Plain-text document sources
=== Section Start ===

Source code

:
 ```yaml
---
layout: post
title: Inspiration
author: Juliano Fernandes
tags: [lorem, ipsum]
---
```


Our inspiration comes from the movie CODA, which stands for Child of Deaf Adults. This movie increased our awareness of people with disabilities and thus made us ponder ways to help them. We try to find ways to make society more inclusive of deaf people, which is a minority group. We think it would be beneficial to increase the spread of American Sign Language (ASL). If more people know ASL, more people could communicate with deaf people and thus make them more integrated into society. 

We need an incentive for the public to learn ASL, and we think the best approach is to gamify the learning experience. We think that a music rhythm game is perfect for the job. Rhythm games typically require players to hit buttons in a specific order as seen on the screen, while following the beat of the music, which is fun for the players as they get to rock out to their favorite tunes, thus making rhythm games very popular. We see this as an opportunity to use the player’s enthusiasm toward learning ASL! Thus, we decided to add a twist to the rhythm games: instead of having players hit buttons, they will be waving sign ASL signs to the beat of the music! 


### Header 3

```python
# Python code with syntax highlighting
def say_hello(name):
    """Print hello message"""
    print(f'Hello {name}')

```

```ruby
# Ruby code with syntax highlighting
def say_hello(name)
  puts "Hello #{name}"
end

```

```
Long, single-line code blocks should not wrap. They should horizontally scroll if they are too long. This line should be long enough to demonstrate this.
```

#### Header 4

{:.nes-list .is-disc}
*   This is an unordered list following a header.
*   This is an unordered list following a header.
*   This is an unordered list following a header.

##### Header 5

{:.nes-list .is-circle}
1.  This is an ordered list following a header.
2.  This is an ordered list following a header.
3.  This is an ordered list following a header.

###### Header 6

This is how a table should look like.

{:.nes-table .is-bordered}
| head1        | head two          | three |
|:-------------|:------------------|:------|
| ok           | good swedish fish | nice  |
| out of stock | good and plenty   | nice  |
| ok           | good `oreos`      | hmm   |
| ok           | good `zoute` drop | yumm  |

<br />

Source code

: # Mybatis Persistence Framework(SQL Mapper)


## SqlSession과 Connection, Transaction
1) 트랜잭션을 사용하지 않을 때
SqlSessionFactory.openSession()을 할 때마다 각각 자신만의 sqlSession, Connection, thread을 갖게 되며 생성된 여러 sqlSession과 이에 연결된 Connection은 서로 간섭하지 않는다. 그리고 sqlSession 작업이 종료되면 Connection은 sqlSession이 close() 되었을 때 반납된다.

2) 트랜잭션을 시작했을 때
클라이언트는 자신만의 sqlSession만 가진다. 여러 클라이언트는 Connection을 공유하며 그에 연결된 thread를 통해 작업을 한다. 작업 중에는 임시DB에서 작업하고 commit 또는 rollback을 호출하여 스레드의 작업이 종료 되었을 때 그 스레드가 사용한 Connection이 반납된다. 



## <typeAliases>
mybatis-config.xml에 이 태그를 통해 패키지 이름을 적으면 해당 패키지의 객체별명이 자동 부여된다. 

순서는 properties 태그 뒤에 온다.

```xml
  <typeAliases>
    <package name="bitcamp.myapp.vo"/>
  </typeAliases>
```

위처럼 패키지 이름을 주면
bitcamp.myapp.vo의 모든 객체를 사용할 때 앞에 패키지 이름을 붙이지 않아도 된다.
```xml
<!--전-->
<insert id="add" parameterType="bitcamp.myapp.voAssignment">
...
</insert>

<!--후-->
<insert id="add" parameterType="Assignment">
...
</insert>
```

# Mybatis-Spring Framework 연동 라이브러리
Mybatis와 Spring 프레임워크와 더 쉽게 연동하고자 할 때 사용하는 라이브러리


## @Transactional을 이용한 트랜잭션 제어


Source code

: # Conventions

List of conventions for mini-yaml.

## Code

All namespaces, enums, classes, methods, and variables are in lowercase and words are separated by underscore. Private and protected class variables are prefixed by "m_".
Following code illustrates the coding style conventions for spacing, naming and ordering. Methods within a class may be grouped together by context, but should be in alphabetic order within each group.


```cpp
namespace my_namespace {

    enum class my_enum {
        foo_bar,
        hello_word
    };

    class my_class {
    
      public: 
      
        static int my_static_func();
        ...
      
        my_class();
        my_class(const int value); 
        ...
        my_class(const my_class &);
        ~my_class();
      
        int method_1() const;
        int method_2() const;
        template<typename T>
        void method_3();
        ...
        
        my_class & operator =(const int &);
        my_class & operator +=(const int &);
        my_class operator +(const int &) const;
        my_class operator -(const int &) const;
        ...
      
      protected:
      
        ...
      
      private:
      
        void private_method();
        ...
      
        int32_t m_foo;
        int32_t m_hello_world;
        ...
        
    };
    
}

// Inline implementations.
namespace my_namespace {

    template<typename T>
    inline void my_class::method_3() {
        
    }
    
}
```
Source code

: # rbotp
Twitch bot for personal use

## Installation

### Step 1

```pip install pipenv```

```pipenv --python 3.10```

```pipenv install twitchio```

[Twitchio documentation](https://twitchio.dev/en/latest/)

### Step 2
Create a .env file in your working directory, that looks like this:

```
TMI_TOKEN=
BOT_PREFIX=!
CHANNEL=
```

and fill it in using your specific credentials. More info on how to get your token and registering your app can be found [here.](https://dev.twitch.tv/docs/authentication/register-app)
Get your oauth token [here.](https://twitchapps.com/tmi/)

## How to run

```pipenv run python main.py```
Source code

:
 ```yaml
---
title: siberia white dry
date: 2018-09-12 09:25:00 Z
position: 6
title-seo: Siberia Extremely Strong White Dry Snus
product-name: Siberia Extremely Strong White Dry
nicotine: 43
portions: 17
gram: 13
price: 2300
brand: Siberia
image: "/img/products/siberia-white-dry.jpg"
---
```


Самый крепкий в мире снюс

=== Section End ===

▶ [Work required]: Every line in the records that holds the word "template" should be copied into the answer.

▶ [Written answer]:
        template<typename T>
    template<typename T>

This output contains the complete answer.